[Start of Attachment]
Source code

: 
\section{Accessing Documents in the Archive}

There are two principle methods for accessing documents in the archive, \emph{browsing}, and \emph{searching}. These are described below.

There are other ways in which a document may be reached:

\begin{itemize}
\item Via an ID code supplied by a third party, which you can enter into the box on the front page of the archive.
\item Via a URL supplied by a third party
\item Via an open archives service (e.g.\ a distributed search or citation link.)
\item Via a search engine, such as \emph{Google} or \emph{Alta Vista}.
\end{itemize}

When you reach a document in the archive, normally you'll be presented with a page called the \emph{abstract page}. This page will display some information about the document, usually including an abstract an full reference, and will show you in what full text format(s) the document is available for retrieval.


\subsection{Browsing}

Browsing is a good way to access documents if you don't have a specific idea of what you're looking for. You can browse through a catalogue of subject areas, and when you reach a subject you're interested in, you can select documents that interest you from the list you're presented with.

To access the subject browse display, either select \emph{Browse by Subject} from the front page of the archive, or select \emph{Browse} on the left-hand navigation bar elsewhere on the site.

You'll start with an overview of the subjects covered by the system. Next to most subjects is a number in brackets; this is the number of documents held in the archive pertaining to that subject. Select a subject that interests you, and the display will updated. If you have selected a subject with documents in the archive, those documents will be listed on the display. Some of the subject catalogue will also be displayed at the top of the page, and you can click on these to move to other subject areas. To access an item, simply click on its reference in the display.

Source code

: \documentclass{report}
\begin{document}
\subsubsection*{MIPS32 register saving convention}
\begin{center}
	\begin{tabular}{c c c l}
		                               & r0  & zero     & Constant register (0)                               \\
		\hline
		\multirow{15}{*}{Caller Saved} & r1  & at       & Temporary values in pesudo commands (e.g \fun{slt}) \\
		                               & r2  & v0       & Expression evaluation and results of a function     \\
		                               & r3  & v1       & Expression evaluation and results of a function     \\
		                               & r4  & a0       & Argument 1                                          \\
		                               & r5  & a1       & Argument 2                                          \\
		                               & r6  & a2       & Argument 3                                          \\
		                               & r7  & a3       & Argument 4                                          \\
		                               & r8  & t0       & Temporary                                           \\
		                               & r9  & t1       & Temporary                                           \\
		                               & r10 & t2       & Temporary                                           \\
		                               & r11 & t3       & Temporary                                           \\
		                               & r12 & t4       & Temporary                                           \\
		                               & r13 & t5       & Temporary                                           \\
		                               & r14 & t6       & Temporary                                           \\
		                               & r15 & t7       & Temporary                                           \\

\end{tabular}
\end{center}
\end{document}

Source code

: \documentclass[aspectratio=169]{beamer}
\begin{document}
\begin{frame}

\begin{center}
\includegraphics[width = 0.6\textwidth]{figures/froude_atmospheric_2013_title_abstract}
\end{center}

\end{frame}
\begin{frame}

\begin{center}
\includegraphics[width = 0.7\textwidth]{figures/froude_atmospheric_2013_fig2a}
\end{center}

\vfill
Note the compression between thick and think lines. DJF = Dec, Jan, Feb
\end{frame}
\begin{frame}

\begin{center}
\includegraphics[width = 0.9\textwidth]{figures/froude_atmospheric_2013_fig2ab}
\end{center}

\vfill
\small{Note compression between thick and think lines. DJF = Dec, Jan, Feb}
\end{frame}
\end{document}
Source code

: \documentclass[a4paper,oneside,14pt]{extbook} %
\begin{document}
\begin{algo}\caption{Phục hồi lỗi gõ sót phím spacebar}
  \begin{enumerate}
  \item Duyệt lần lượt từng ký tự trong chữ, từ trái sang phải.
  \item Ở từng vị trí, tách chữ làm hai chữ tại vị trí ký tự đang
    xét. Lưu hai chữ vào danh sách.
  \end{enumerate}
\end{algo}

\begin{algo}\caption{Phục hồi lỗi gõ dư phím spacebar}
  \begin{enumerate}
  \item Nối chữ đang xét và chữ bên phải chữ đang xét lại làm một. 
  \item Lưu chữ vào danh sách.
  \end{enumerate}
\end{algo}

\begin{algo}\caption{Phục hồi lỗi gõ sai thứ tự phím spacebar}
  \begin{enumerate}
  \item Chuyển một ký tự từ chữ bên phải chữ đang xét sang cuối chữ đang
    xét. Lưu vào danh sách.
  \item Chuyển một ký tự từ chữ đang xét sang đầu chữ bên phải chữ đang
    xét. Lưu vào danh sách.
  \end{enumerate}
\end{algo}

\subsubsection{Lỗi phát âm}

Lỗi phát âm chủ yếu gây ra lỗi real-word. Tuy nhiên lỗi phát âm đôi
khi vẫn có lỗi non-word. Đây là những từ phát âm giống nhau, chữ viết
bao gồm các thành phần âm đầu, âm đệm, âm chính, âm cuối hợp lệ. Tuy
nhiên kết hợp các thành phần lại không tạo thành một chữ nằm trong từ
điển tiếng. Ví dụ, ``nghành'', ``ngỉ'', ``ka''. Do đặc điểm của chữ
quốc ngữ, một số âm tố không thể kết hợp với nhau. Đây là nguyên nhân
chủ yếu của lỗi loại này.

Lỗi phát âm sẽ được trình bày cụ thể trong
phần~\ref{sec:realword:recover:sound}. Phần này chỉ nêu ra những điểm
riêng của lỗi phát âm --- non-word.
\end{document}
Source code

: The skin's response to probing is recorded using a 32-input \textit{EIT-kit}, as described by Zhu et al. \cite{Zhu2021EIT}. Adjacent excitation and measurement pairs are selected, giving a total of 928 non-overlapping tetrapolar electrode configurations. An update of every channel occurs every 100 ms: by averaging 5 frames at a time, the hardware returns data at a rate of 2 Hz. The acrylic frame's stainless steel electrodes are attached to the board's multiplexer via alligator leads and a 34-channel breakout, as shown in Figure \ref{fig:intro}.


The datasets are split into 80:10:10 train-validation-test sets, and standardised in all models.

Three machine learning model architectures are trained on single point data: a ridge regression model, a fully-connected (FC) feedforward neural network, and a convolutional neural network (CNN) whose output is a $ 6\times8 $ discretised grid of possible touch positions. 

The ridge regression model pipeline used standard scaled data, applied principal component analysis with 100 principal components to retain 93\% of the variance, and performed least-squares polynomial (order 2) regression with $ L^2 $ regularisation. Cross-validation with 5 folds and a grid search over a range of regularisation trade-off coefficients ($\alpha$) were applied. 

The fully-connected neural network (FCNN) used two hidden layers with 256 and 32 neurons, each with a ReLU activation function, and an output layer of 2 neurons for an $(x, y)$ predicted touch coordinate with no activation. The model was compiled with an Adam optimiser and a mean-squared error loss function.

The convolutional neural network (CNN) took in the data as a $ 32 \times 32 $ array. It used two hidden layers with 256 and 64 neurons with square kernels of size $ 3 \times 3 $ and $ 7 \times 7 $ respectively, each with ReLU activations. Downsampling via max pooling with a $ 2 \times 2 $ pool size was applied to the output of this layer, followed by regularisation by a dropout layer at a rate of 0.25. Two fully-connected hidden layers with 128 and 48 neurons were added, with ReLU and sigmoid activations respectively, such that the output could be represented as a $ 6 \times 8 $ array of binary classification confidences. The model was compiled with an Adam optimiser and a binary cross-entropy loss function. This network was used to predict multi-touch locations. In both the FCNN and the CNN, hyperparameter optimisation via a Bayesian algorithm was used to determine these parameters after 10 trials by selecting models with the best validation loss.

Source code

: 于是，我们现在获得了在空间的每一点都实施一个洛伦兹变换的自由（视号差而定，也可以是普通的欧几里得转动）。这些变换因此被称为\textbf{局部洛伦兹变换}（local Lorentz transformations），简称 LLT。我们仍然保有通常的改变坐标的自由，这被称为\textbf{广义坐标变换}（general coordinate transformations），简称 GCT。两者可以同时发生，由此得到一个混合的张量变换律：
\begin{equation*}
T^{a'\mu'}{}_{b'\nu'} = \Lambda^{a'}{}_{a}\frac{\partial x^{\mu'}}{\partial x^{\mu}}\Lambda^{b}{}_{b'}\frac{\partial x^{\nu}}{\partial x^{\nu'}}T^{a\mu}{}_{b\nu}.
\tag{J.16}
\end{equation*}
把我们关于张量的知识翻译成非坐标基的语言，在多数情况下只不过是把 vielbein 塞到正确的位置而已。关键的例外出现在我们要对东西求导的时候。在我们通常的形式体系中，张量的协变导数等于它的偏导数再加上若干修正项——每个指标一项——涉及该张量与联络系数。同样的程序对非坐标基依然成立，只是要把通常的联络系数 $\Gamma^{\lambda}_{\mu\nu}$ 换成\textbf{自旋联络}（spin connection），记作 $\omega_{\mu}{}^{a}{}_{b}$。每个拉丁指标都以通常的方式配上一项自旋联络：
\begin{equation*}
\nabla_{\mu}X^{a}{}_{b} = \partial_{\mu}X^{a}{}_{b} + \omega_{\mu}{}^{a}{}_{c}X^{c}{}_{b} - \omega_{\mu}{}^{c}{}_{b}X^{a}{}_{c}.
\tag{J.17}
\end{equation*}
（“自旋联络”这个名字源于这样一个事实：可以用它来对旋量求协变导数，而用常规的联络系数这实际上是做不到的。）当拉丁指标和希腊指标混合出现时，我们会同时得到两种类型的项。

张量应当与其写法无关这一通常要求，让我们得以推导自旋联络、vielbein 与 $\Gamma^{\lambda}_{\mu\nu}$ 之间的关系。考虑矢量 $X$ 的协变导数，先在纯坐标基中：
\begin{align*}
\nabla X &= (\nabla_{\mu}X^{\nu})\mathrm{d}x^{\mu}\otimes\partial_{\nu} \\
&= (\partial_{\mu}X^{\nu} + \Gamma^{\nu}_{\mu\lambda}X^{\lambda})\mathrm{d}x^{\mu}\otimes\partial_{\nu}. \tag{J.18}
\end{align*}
[End of Attachment]
* [How to complete this task]:
Look through the entries above. Extract each line with the word "textbf".

* [Solution to this task]:
: 于是，我们现在获得了在空间的每一点都实施一个洛伦兹变换的自由（视号差而定，也可以是普通的欧几里得转动）。这些变换因此被称为\textbf{局部洛伦兹变换}（local Lorentz transformations），简称 LLT。我们仍然保有通常的改变坐标的自由，这被称为\textbf{广义坐标变换}（general coordinate transformations），简称 GCT。两者可以同时发生，由此得到一个混合的张量变换律：
把我们关于张量的知识翻译成非坐标基的语言，在多数情况下只不过是把 vielbein 塞到正确的位置而已。关键的例外出现在我们要对东西求导的时候。在我们通常的形式体系中，张量的协变导数等于它的偏导数再加上若干修正项——每个指标一项——涉及该张量与联络系数。同样的程序对非坐标基依然成立，只是要把通常的联络系数 $\Gamma^{\lambda}_{\mu\nu}$ 换成\textbf{自旋联络}（spin connection），记作 $\omega_{\mu}{}^{a}{}_{b}$。每个拉丁指标都以通常的方式配上一项自旋联络：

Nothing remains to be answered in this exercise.